Par conséquent, si l’on rencontre la notion de responsabilité politique dans le discours consacré à  la formalisation de la responsabilité pénale, ce constat ne traduit aucunement une confusion entre ces deux types de responsabilité ministérielle. Face à  l’impossibilité d’imposer la responsabilité politique, des parlementaires ont sciemment tenté de l’introduire par le biais des discussions consacrées à  la responsabilité ministérielle d’ordre pénal. On peut penser qu’ainsi c’est davantage la sanction qui est recherchée que le contrôle en lui-même. Le mécanisme pénal se trouve en quelque sorte instrumentalisé. Le but est de parvenir à  la déchéance du ministre concerné. Mais, cette manœuvre ne permettra pas la consécration de la responsabilité politique. Bien plus, cet échec rejaillira sur le mécanisme pénal.
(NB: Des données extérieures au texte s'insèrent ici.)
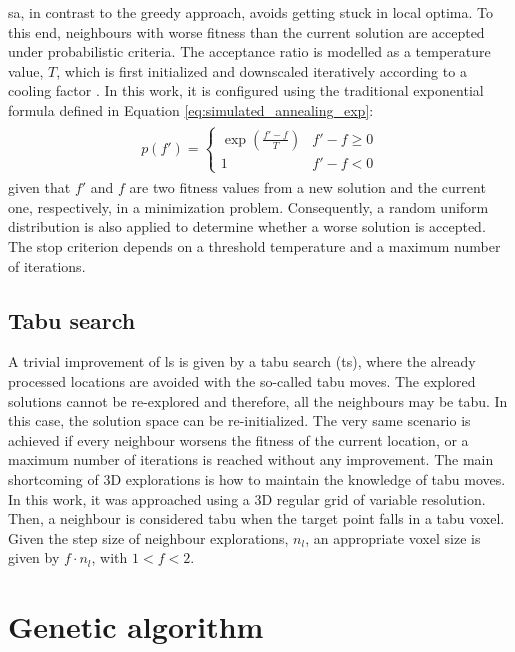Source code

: \acrshort{sa}, in contrast to the greedy approach, avoids getting stuck in local optima. To this end, neighbours with worse fitness than the current solution are accepted under probabilistic criteria. The acceptance ratio is modelled as a temperature value, $T$, which is first initialized and downscaled iteratively according to a cooling factor \cite{wieckowski_finding_2020}. In this work, it is configured using the traditional exponential formula defined in Equation \ref{eq:simulated_annealing_exp}: 
\begin{gather}
    \label{eq:simulated_annealing_exp}
    \begin{aligned}
        p(f') =
        \begin{cases}
            \exp(\frac{f'-f}{T}) &f'-f \geq 0\\
            1 &f'-f < 0
        \end{cases}
    \end{aligned}
\end{gather}
given that $f'$ and $f$ are two fitness values from a new solution and the current one, respectively, in a minimization problem. Consequently, a random uniform distribution is also applied to determine whether a worse solution is accepted. The stop criterion depends on a threshold temperature and a maximum number of iterations.

\subsection{Tabu search}

A trivial improvement of \acrshort{ls} is given by a tabu search (\acrshort{ts}), where the already processed locations are avoided with the so-called tabu moves. The explored solutions cannot be re-explored and therefore, all the neighbours may be tabu. In this case, the solution space can be re-initialized. The very same scenario is achieved if every neighbour worsens the fitness of the current location, or a maximum number of iterations is reached without any improvement. The main shortcoming of 3D explorations is how to maintain the knowledge of tabu moves. In this work, it was approached using a 3D regular grid of variable resolution. Then, a neighbour is considered tabu when the target point falls in a tabu voxel. Given the step size of neighbour explorations, $n_l$, an appropriate voxel size is given by $f \cdot n_l$, with $1 < f < 2$.

\section{Genetic algorithm}

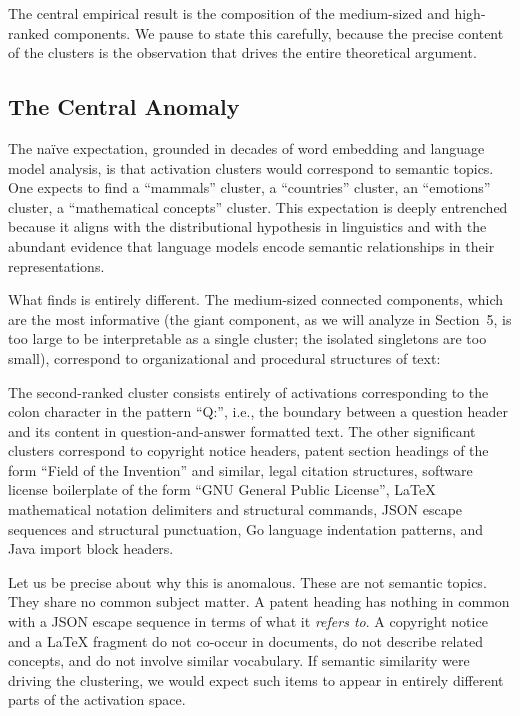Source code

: \documentclass[12pt, a4paper]{article}
\theoremstyle{plain}
\theoremstyle{definition}
\theoremstyle{remark}
\begin{document}
The central empirical result is the composition of the medium-sized and
high-ranked components. We pause to state this carefully, because the precise
content of the clusters is the observation that drives the entire theoretical
argument.

\subsection{The Central Anomaly}

The na\"{i}ve expectation, grounded in decades of word embedding and language
model analysis, is that activation clusters would correspond to semantic topics.
One expects to find a ``mammals'' cluster, a ``countries'' cluster, an
``emotions'' cluster, a ``mathematical concepts'' cluster. This expectation is
deeply entrenched because it aligns with the distributional hypothesis in
linguistics \cite{rumelhart1986representations} and with the abundant evidence
that language models encode semantic relationships in their representations.

What \cite{liu2026normgeometry} finds is entirely different. The medium-sized
connected components, which are the most informative (the giant component, as
we will analyze in Section~5, is too large to be interpretable as a single
cluster; the isolated singletons are too small), correspond to organizational
and procedural structures of text:

The second-ranked cluster consists entirely of activations corresponding to
the colon character in the pattern ``Q:'', i.e., the boundary between a
question header and its content in question-and-answer formatted text. The
other significant clusters correspond to copyright notice headers, patent
section headings of the form ``Field of the Invention'' and similar, legal
citation structures, software license boilerplate of the form ``GNU General
Public License'', LaTeX mathematical notation delimiters and structural
commands, JSON escape sequences and structural punctuation, Go language
indentation patterns, and Java import block headers.

Let us be precise about why this is anomalous. These are not
semantic topics. They share no common subject matter. A patent heading has
nothing in common with a JSON escape sequence in terms of what it \emph{refers
to}. A copyright notice and a LaTeX fragment do not co-occur in documents, do
not describe related concepts, and do not involve similar vocabulary. If
semantic similarity were driving the clustering, we would expect such items to
appear in entirely different parts of the activation space.
\end{document}
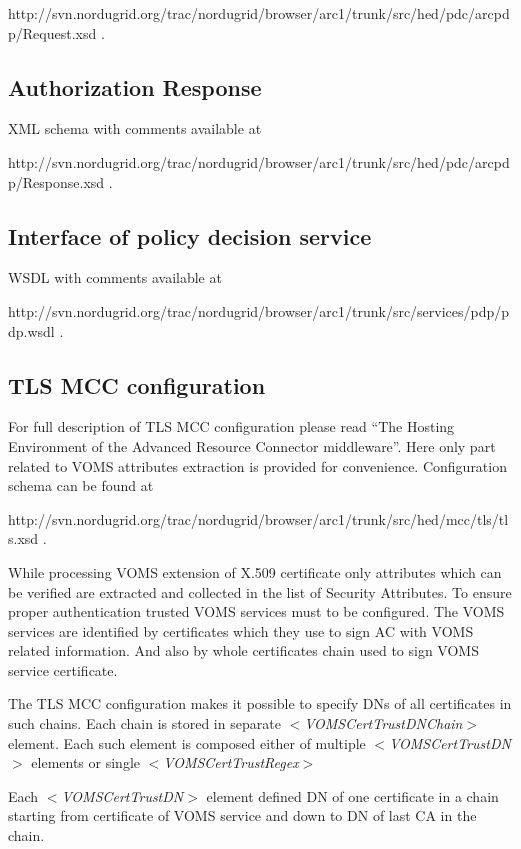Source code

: \documentclass{article}                            %
\begin{document}
http://svn.nordugrid.org/trac/nordugrid/browser/arc1/trunk/src/hed/pdc/arcpdp/Request.xsd .


\subsection{Authorization Response} %
\label{subsec:authz_response}
XML schema with comments available at 

http://svn.nordugrid.org/trac/nordugrid/browser/arc1/trunk/src/hed/pdc/arcpdp/Response.xsd .


\subsection{Interface of policy decision service} %
\label{subsec:interface_pds}
WSDL with comments available at 

http://svn.nordugrid.org/trac/nordugrid/browser/arc1/trunk/src/services/pdp/pdp.wsdl .


\subsection{TLS MCC configuration} %
\label{subsec:tlsmcc_conf}
For full description of TLS MCC configuration please read ``The Hosting Environment of the Advanced Resource Connector middleware''. Here only part related to VOMS attributes extraction is provided for convenience. Configuration schema can be found at 

http://svn.nordugrid.org/trac/nordugrid/browser/arc1/trunk/src/hed/mcc/tls/tls.xsd .

While processing VOMS extension of X.509 certificate only attributes which can be verified are extracted and collected in the list of Security Attributes. To ensure proper authentication trusted VOMS services must to be configured. The VOMS services are identified by certificates which they use to sign AC with VOMS related information. And also by whole certificates chain used to sign VOMS service certificate. 

The TLS MCC configuration makes it possible to specify DNs of all certificates in such chains. Each chain is stored in separate \textit{$<$VOMSCertTrustDNChain$>$} element. Each such element is composed either of multiple \textit{$<$VOMSCertTrustDN$>$} elements or single \textit{$<$VOMSCertTrustRegex$>$}

Each \textit{$<$VOMSCertTrustDN$>$} element defined DN of one certificate in a chain starting from certificate of VOMS service and down to DN of last CA in the chain.
\end{document}
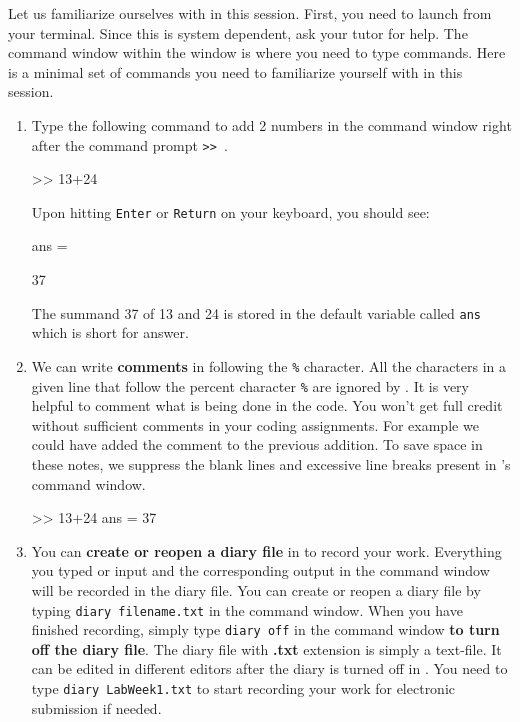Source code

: %

\begin{labwork}\label{LW:IntroMatlab}
Let us familiarize ourselves with \Matlab in this session.  First, you need to launch \Matlab from your terminal.  Since this is system dependent, ask your tutor for help.  The command window within the \Matlab window is where you need to type commands.  Here is a minimal set of commands you need to familiarize yourself with in this session.
\begin{enumerate}
\item{
Type the following command to add 2 numbers in the command window right after the command prompt {\tt >> }.
\begin{VrbM}
>> 13+24
\end{VrbM}
Upon hitting {\tt Enter} or {\tt Return} on your keyboard, you should see:
\begin{VrbM}

ans =

    37

\end{VrbM}
The summand 37 of 13 and 24 is stored in the default variable called {\tt ans} which is short for answer.
}
\item{
We can write {\bf comments} in \Matlab following the {\tt \%} character.  All the characters in a given line that follow the percent character {\tt \%} are ignored by \Matlab.  It is very helpful to comment what is being done in the code.  You won't get full credit without sufficient comments in your coding assignments.  For example we could have added the comment to the previous addition.  To save space in these notes, we suppress the blank lines and excessive line breaks present in \Matlab's command window.
\begin{VrbM}
>> 13+24 %
ans =    37
\end{VrbM}
}
\item{
You can {\bf create or reopen a diary file} in \Matlab to record your work.  Everything you typed or input and the corresponding output in the command window will be recorded in the diary file. You can create or reopen a diary file by typing {\tt diary filename.txt} in the command window.  When you have finished recording, simply type {\tt diary off} in the command window {\bf to turn off the diary file}. The diary file with {\bf .txt} extension is simply a text-file. It can be edited in different editors after the diary is turned off in \Matlab.  You need to type {\tt diary LabWeek1.txt} to start recording your work for electronic submission if needed.%

}
\end{enumerate}
\end{labwork}
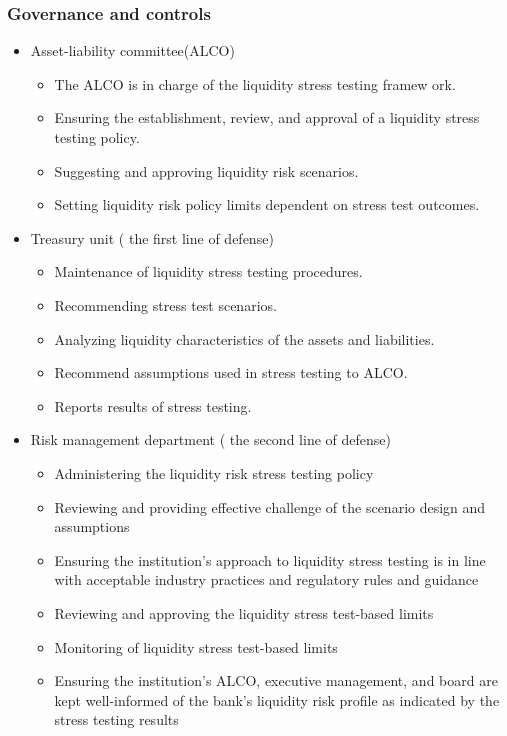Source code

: \subsubsection{Governance and controls}
\begin{itemize}
\item Asset-liability committee(ALCO)
    \begin{itemize}
    \item The ALCO is in charge of the liquidity stress testing framew ork.
    \item Ensuring the establishment, review, and approval of a liquidity stress testing policy.
    \item Suggesting and approving liquidity risk scenarios.
    \item Setting liquidity risk policy limits dependent on stress test outcomes.
    \end{itemize}
\item Treasury unit ( the first line of defense)
    \begin{itemize}
    \item Maintenance of liquidity stress testing procedures.
    \item Recommending stress test scenarios.
    \item Analyzing liquidity characteristics of the assets and liabilities.
    \item Recommend assumptions used in stress testing to ALCO.
    \item Reports results of stress testing.
    \end{itemize}
\item Risk management department ( the second line of defense)
    \begin{itemize}
    \item Administering the liquidity risk stress testing policy
    \item Reviewing and providing effective challenge of the scenario design and assumptions
    \item Ensuring the institution's approach to liquidity stress testing is in line with acceptable industry practices and regulatory rules and guidance
    \item Reviewing and approving the liquidity stress test-based limits
    \item Monitoring of liquidity stress test-based limits
    \item Ensuring the institution's ALCO, executive management, and board are kept well-informed of the bank's liquidity risk profile as indicated by the stress testing results

\end{itemize}
\end{itemize}
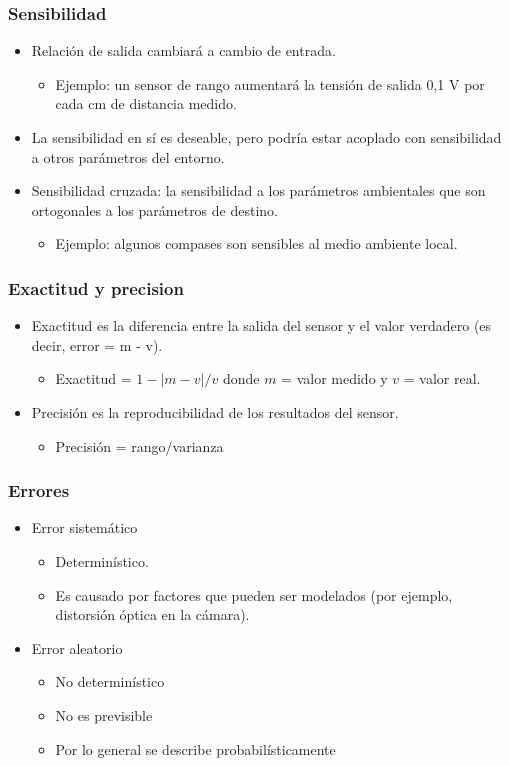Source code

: \documentclass{beamer}
\begin{document}
\begin{frame}
\frametitle{Sensibilidad}
\begin{itemize}
\item Relación de salida cambiará a cambio de entrada. 
\begin{itemize}
\item Ejemplo: un sensor de rango aumentará la tensión de salida 0,1 V por cada cm de distancia medido.
\end{itemize}
\item La sensibilidad en sí es deseable, pero podría estar acoplado con sensibilidad a otros parámetros del entorno.
\item Sensibilidad cruzada: la sensibilidad a los parámetros ambientales que son ortogonales a los parámetros de destino.
\begin{itemize}
\item Ejemplo: algunos compases son sensibles al medio ambiente local.
\end{itemize}
\end{itemize}
\end{frame}

\begin{frame}
\frametitle{Exactitud y precision}
\begin{itemize}
\item Exactitud es la diferencia entre la salida del sensor y el valor verdadero (es decir, error = m - v).
\begin{itemize}
\item Exactitud = $1-|m-v|/v$ donde $m$ = valor medido y $v$ = valor real.
\end{itemize}
\item Precisión es la reproducibilidad de los resultados del sensor.
\begin{itemize}
\item Precisión = rango/varianza
\end{itemize}
\end{itemize}
\end{frame}

\begin{frame}
\frametitle{Errores}
\begin{itemize}
\item Error sistemático
\begin{itemize}
\item Determinístico.
\item Es causado por factores que pueden ser modelados (por ejemplo, distorsión óptica en la cámara).
\end{itemize}
\item Error aleatorio
\begin{itemize}
\item No determinístico
\item No es previsible
\item Por lo general se describe probabilísticamente
\end{itemize}
\end{itemize}
\end{frame}
\end{document}
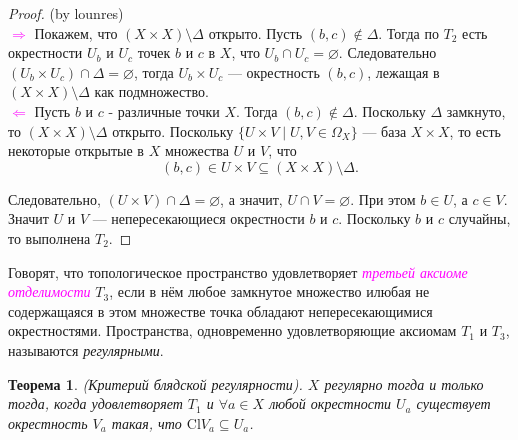 \documentclass[a4paper,100pt]{article}
\theoremstyle{indented}
\newtheorem{theorem}{Теорема}
\begin{document}
\begin{proof}
    (by lounres) \\

    \textcolor{magenta}{$\Rightarrow$} Покажем, что $(X \times X) \setminus \Delta$ открыто. Пусть $(b, c) \notin \Delta$. Тогда по $T_2$ есть окрестности $U_b$ и $U_c$ точек $b$ и $c$ в $X$, что $U_b \cap U_c = \varnothing$. Следовательно $(U_b \times U_c) \cap \Delta = \varnothing$, тогда $U_b \times U_c$ --- окрестность $(b, c)$, лежащая в $(X \times X) \setminus \Delta$ как подмножество. \\

    \textcolor{magenta}{$\Leftarrow$} Пусть $b$ и $c$ - различные точки $X$. Тогда $(b, c) \notin \Delta$. Поскольку $\Delta$ замкнуто, то $(X \times X) \setminus \Delta$ открыто. Поскольку $\{U \times V \mid U, V \in \Omega_X\}$ --- база $X \times X$, то есть некоторые открытые в $X$ множества $U$ и $V$, что
        \[
            (b, c) \in U \times V \subseteq (X \times X) \setminus \Delta.
        \]
            
        Следовательно, $(U \times V) \cap \Delta = \varnothing$, а значит, $U \cap V = \varnothing$. При этом $b \in U$, а $c \in V$. Значит $U$ и $V$ --- непересекающиеся окрестности $b$ и $c$. Поскольку $b$ и $c$ случайны, то выполнена $T_2$. 
\end{proof}

Говорят, что топологическое пространство удовлетворяет \textcolor{magenta}{\textit{третьей аксиоме отделимости}} $T_3$, если в нём любое замкнутое множество илюбая не содержащаяся в этом множестве точка обладают непересекающимися окрестностями. Пространства, одновременно удовлетворяющие аксиомам $T_1$ и $T_3$, называются \textit{регулярными}.\\

\begin{theorem}
    (Критерий блядской регулярности). $X$ регулярно тогда и только тогда, когда удовлетворяет $T_1$ и $\forall a\in X $ любой окрестности $U_a$ существует окрестность $V_a$ такая, что $\text{Cl}V_a\subseteq U_a$.
\end{theorem}
\end{document}
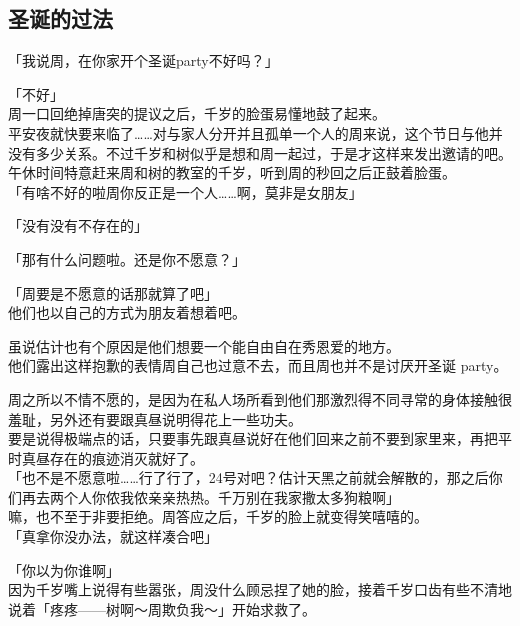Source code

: \subsection{圣诞的过法}

「我说周，在你家开个圣诞party不好吗？」

「不好」\\

周一口回绝掉唐突的提议之后，千岁的脸蛋易懂地鼓了起来。\\

平安夜就快要来临了……对与家人分开并且孤单一个人的周来说，这个节日与他并没有多少关系。不过千岁和树似乎是想和周一起过，于是才这样来发出邀请的吧。\\

午休时间特意赶来周和树的教室的千岁，听到周的秒回之后正鼓着脸蛋。\\

「有啥不好的啦周你反正是一个人……啊，莫非是女朋友」

「没有没有不存在的」

「那有什么问题啦。还是你不愿意？」

「周要是不愿意的话那就算了吧」\\

他们也以自己的方式为朋友着想着吧。

虽说估计也有个原因是他们想要一个能自由自在秀恩爱的地方。\\

他们露出这样抱歉的表情周自己也过意不去，而且周也并不是讨厌开圣诞 party。

周之所以不情不愿的，是因为在私人场所看到他们那激烈得不同寻常的身体接触很羞耻，另外还有要跟真昼说明得花上一些功夫。\\

要是说得极端点的话，只要事先跟真昼说好在他们回来之前不要到家里来，再把平时真昼存在的痕迹消灭就好了。\\

「也不是不愿意啦……行了行了，24号对吧？估计天黑之前就会解散的，那之后你们再去两个人你侬我侬亲亲热热。千万别在我家撒太多狗粮啊」\\

嘛，也不至于非要拒绝。周答应之后，千岁的脸上就变得笑嘻嘻的。\\

「真拿你没办法，就这样凑合吧」

「你以为你谁啊」\\

因为千岁嘴上说得有些嚣张，周没什么顾忌捏了她的脸，接着千岁口齿有些不清地说着「疼疼——树啊～周欺负我～」开始求救了。\\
B) Le blocage de la responsabilité, du politique au pénal

Les partisans du parlementarisme utilisent le support pénal pour tenter d’introduire un droit de contrôle des chambres sur l’activité gouvernementale. La responsabilité pénale étant expressément consacrée par la Charte de 1814, elle confère ainsi une base constitutionnelle qui permet de légitimer la volonté de surveillance des chambres sur les ministres. Dès lors, le recours aux articles 55 et 56 de la Charte s’avère être bien plus une commodité juridique que le ou un fondement de la responsabilité politique. Mais cette manœuvre échoue puisque la responsabilité politique ne trouve pas sa place dans ce dispositif pénal. En outre, le préjugé se forme qu’une loi relative à  la responsabilité ministérielle d’ordre politique serait non seulement impossible mais aussi dangereuse. Développant sa proposition de loi, Lally-Tollendal conclut que
« plus on réfléchit, et plus on reste convaincu qu’il n’y a pas une disposition légale qui doive être énoncée avec plus de généralité que celle de la responsabilité des ministres ; pas une où il soit plus impossible, plus inutile, et plus dangereux de vouloir tout prévoir »[72].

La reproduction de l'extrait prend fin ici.